Having an American company win the Rosneft deal could also suggest that the Obama administration’s policy of détente toward Russia, known as the reset, can benefit United States businesses, said Cliff Kupchan, a senior analyst at the Eurasia Group, a consultancy.

The Exxon-Rosneft deal, if completed, would further a long-held goal of the Russian petroleum industry to diversify internationally. It would allow Russia to do that by using access to reserves at home to gain the necessary capital and technological expertise.

Russia’s economy is dependent on petroleum for about 60 percent of its export revenue. Policies here are also important for world oil supplies, as Russia now pumps more oil than Saudi Arabia. Yet Russia’s onshore fields in Siberia are in decline, threatening the prosperity and geopolitical clout that has come with oil wealth in the last decade.

Despite the varying accounts of the overall potential value of the agreement, a fact sheet released by the companies indicated an initial commitment to invest $3.2 billion in exploration in the Kara Sea, the body of water between the northern coast of European Russia and the Novaya Zemlya island chain.

Once seen as a useless, ice-clogged backwater, the Kara Sea now has the attention of oil companies. That is partly because the sea ice is apparently receding — possibly a result of global warming — which would ease exploration and drilling.

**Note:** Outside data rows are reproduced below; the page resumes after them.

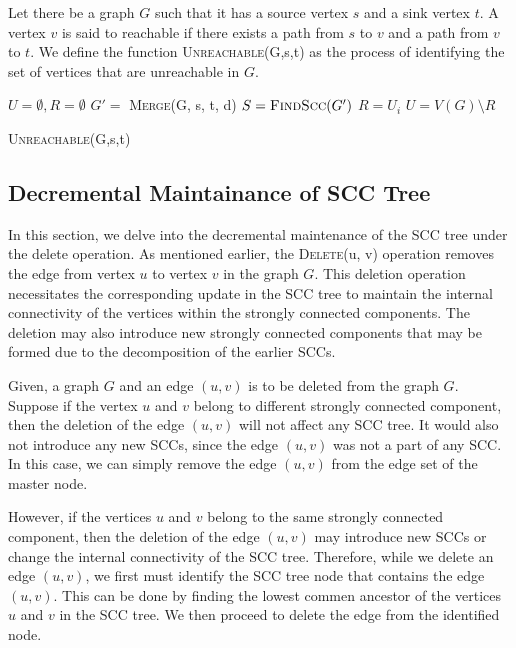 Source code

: Let there be a graph $G$ such that it has a source vertex $s$ and a sink vertex $t$.
A vertex $v$ is said to reachable if there exists a path from $s$ to $v$ and a path from $v$ to $t$.
We define the function \textsc{Unreachable}(G,s,t) as the process of identifying the set of vertices that are unreachable in $G$.

\begin{algorithm}
    \SetAlgoLined
    $U = \emptyset, R = \emptyset$\;
    $G' =$ \textsc{Merge}(G, s, t, d)\;
    $S = \text{\textsc{FindScc}}(G')$\;
     {
         {
            $R = U_i$
        }
    }
    $U = V(G) \setminus R$\;
    \caption{\textsc{Unreachable}(G,s,t)}
\end{algorithm}




\subsection{Decremental Maintainance of SCC Tree}\label{Subsec: Decremental Maintaince of SCC Tree}

In this section, we delve into the decremental maintenance of the SCC tree under the delete operation.
As mentioned earlier, the \textsc{Delete}(u, v) operation removes the edge from vertex $u$ to vertex $v$ in the graph $G$.
This deletion operation necessitates the corresponding update in the SCC tree to maintain the internal connectivity of the vertices within the strongly connected components.
The deletion may also introduce new strongly connected components that may be formed due to the decomposition of the earlier SCCs.

Given, a graph $G$ and an edge $(u, v)$ is to be deleted from the graph $G$. Suppose if the vertex $u$ and $v$ belong to different strongly connected component, 
then the deletion of the edge $(u, v)$ will not affect any SCC tree. It would also not introduce any new SCCs, since the edge $(u, v)$ was not a part of any SCC.
In this case, we can simply remove the edge $(u, v)$ from the edge set of the master node.

However, if the vertices $u$ and $v$ belong to the same strongly connected component, then the deletion of the edge $(u, v)$ may introduce new SCCs or change the internal connectivity of the SCC tree.
Therefore, while we delete an edge $(u, v)$, we first must identify the SCC tree node that contains the edge $(u, v)$. This can be done by 
finding the lowest commen ancestor of the vertices $u$ and $v$ in the SCC tree. We then proceed to delete the edge from the identified node.

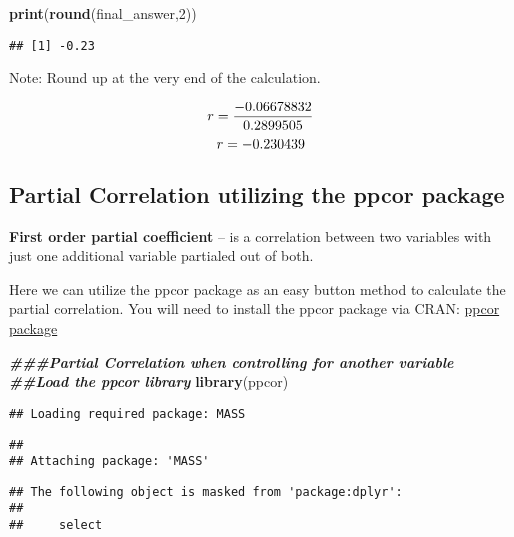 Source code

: \documentclass[
]{book}
\newenvironment{Shaded}{\begin{snugshade}}{\end{snugshade}}
\newcommand{\DecValTok}[1]{\textcolor[rgb]{0.00,0.00,0.81}{#1}}
\newcommand{\DocumentationTok}[1]{\textcolor[rgb]{0.56,0.35,0.01}{\textbf{\textit{#1}}}}
\newcommand{\FunctionTok}[1]{\textcolor[rgb]{0.13,0.29,0.53}{\textbf{#1}}}
\newcommand{\NormalTok}[1]{#1}
\theoremstyle{definition}
\theoremstyle{definition}
\theoremstyle{definition}
\theoremstyle{definition}
\theoremstyle{remark}
\begin{document}
\begin{Shaded}
\begin{Highlighting}[]
\FunctionTok{print}\NormalTok{(}\FunctionTok{round}\NormalTok{(final\_answer,}\DecValTok{2}\NormalTok{))}
\end{Highlighting}
\end{Shaded}

\begin{verbatim}
## [1] -0.23
\end{verbatim}

Note: Round up at the very end of the calculation.

\[\large
r = \frac{-0.06678832}{0.2899505}
\]
\[\large
r = -0.230439
\]

\hypertarget{partial-correlation-utilizing-the-ppcor-package}{%
\subsection{Partial Correlation utilizing the ppcor package}\label{partial-correlation-utilizing-the-ppcor-package}}

\textbf{First order partial coefficient} -- is a correlation between two variables with just one additional variable partialed out of both.

Here we can utilize the ppcor package as an easy button method to calculate the partial correlation. You will need to install the ppcor package via CRAN: \href{https://cran.r-project.org/web/packages/ppcor/index.html}{ppcor package}

\begin{Shaded}
\begin{Highlighting}[]
\DocumentationTok{\#\#\#Partial Correlation when controlling for another variable}
\DocumentationTok{\#\#Load the ppcor library}
\FunctionTok{library}\NormalTok{(ppcor)}
\end{Highlighting}
\end{Shaded}

\begin{verbatim}
## Loading required package: MASS
\end{verbatim}

\begin{verbatim}
## 
## Attaching package: 'MASS'
\end{verbatim}

\begin{verbatim}
## The following object is masked from 'package:dplyr':
## 
##     select
\end{verbatim}
\end{document}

This summer, Gazprom, the Russian natural gas giant, moved a rig into a shallow part of the sea. Still, Russian scientists say the extent of the ice floes varies greatly from summer to summer, and conditions remain formidable during the polar night, which lasts months.

In the waters off Alaska, drilling has remained largely off limits because of environmental restrictions and lawsuits by conservation organizations.

Rosneft’s attempt to strike a similar pact with BP this year fell apart because the British company had a joint venture with a separate group of private Russian investors, who blocked the Rosneft deal in an international court. The collapse was an embarrassment for Mr. Putin, who had endorsed the BP-Rosneft deal.

After the failure of that deal, the onus fell on Russia to demonstrate it could uphold an agreement, Mr. Kupchan, the analyst, said. “They got away with BP, because the deal was seen as BP having two Russian wives,” he said.

Exxon, in contrast, has no exclusivity clause with a competitor in Russia that could come up in court.

Still, if Rosneft’s participation in American projects leads to objections in the United States, Exxon’s investment in Russia could also be vulnerable. Russian officials say reciprocity, or mutual dependence, is a condition for foreign investment in their petroleum fields.

Igor Sechin, a deputy prime minister in Russia and one of the country’s top energy officials, said Rosneft would obtain shares in at least six of Exxon’s oil fields in the United States. He said that the value of these assets would be “in proportion” to the ones Exxon would own in Russia.

Alan T. Jeffers, a spokesman for Exxon, said Rosneft would be subjected to the same regulatory oversight in the United States as any other oil company.

For Russia, the agreement is a result of a new openness to foreign investment in its oil industry that is meant to address the declining output in Siberia. The Kremlin opened discussions last year with Western oil companies whose prospects on the other side of the Arctic Ocean — above Alaska and Canada — had at least temporarily dimmed with the moratorium on offshore drilling in the aftermath of BP’s oil spill in the Gulf of Mexico.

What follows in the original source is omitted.